Meskipun mendapat tekanan dari publik internasional dan pengaduan Afrika Selatan ke Mahkamah Internasional, rezim Zionis terus melanjutkan agresi militer di Jalur Gaza.

Menurut kantor berita Shahab, European-Mediterania Human Rights Watch hari Selasa (9/1/2024) mengumumkan bahwa rezim Zionis telah membunuh dan melukai ribuan warga Palestina sejak pengaduan Afrika Selatan pada 29 Desember.

Menurut laporan ini, tentara rezim Zionis rata-rata melakukan 16 kali pembantaian perhari selama serangannya terhadap kawasan pemukiman dan kamp pengungsi di Jalur Gaza.

Selain itu, delapan jurnalis Palestina gugur, dan tiga di antaranya menjadi sasaran tembak langsung selama liputan lapangan mengenai peristiwa sembilan hari terakhir.

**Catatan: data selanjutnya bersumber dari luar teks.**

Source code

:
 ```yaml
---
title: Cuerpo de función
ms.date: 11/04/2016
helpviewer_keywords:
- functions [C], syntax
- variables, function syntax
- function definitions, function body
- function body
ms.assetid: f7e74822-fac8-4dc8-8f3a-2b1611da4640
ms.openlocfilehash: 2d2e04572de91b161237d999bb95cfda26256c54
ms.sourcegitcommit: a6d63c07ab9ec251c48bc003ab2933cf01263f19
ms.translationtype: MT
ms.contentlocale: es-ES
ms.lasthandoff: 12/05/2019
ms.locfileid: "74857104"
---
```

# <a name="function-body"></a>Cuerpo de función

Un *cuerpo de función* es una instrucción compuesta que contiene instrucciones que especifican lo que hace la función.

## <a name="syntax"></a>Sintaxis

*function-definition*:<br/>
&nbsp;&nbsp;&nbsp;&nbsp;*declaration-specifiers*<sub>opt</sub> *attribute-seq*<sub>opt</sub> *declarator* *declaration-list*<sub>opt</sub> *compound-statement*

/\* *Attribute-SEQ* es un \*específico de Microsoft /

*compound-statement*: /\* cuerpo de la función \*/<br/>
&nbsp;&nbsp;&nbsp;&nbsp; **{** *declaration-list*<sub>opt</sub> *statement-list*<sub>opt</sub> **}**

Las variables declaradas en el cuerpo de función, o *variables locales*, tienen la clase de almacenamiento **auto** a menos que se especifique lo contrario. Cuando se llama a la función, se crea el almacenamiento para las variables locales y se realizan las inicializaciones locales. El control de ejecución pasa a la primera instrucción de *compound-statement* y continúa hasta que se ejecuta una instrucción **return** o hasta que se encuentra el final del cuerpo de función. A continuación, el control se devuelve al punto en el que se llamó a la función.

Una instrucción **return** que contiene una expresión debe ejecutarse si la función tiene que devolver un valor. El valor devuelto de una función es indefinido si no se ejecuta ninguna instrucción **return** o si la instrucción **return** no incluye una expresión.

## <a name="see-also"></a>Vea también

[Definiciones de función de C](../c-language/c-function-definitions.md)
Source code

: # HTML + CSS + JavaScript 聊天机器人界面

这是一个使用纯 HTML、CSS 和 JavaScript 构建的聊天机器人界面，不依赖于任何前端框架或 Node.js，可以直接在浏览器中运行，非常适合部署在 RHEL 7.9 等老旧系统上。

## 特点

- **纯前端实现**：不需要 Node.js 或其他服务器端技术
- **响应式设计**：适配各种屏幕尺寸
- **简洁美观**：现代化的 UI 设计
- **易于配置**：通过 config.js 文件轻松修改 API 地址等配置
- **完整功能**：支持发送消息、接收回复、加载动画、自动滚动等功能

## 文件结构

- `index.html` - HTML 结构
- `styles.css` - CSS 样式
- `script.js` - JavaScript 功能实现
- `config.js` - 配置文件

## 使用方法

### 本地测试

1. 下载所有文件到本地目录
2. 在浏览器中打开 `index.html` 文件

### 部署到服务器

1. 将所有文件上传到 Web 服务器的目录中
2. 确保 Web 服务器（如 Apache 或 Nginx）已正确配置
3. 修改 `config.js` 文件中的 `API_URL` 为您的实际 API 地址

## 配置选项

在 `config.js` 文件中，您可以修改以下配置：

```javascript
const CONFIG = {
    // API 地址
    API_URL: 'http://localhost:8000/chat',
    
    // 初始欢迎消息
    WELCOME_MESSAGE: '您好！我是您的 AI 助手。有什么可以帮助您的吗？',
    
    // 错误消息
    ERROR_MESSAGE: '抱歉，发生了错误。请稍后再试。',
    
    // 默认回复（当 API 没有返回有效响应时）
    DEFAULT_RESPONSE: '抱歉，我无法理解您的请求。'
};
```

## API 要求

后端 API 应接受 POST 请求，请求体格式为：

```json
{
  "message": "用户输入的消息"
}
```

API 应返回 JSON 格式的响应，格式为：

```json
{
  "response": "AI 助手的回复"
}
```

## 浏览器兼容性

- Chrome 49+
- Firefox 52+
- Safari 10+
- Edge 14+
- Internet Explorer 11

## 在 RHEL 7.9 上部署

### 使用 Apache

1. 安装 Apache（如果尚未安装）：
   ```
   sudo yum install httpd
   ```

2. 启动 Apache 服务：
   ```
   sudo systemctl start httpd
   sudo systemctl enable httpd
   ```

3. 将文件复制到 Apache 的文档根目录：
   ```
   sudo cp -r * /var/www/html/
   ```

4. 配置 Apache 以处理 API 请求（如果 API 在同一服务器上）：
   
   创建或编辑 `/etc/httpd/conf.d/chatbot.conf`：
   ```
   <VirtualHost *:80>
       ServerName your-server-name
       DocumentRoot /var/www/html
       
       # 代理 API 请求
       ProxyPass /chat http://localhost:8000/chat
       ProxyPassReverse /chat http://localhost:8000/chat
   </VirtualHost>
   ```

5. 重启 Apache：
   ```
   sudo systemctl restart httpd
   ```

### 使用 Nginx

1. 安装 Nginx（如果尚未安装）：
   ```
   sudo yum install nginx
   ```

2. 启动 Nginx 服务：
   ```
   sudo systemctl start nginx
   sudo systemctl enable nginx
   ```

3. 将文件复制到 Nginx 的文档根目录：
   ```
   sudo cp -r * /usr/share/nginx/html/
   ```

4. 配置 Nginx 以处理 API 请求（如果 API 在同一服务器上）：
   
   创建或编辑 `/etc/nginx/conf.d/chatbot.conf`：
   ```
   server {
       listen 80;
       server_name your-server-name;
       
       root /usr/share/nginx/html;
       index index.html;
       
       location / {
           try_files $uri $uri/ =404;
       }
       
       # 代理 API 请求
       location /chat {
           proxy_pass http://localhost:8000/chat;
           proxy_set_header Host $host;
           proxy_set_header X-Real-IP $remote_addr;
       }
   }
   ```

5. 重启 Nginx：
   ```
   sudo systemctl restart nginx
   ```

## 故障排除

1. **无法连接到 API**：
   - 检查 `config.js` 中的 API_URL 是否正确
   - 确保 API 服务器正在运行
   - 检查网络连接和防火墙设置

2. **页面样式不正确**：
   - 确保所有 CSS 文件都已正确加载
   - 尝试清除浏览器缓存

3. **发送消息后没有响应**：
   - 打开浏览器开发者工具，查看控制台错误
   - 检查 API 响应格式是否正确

Surat kabar berbahasa Ibrani Yedioth Ahronoth dalam sebuah laporan hari Selasa mengakui kegagalan Israel dalam mencapai tujuannya d alam serangan darai di Gaza.

"Pada tanggal 7 Oktober, Israel jatuh ke dalam sumur yang dalam. Meskipun tidak mungkin untuk membayangkan apa dampak kerusakan, kerugian dan pengeluaran pada hari itu dalam jangka pendek dan panjang, namun pertanyaan yang lebih penting adalah, bagaimana kita keluar dari sumur ini? " tulis Yedioth Ahronoth.

 

 

"Keluar dari sumur ini berarti mengembalikan para tahanan, membangun kembali pemukiman yang hancur, menciptakan rasa aman pada penduduk di selatan dan utara, pemberhentian tentara cadangan dan berusaha mengakhiri perang, dan ini bukanlah tantangan yang mudah diatasi," tegasnya.

Dalam laporannya, Yedioth Ahronoth juga berbicara tentang ketidaksiapan Israel berperang dengan Hizbullah Lebanon.

Dalam kelanjutan laporan ini, ketika masyarakat di wilayah pendudukan sedang mencari solusi, Perdana Menteri rezim Zionis, Benyamin Netanyahu telah mengumumkan tujuan-tujuan yang tidak mungkin dicapai militer Israel dalam agresinya di jalur Gaza.

Surat kabar berbahasa Ibrani ini menulis tentang pembunuhan tahanan Israel di Gaza oleh tentara Zionis sendiri.

Surat kabar rezim Zionis ini juga menekankan bahwa Israel belum siap membuka front perang di wilayah utara jalur Gaza.​(PH)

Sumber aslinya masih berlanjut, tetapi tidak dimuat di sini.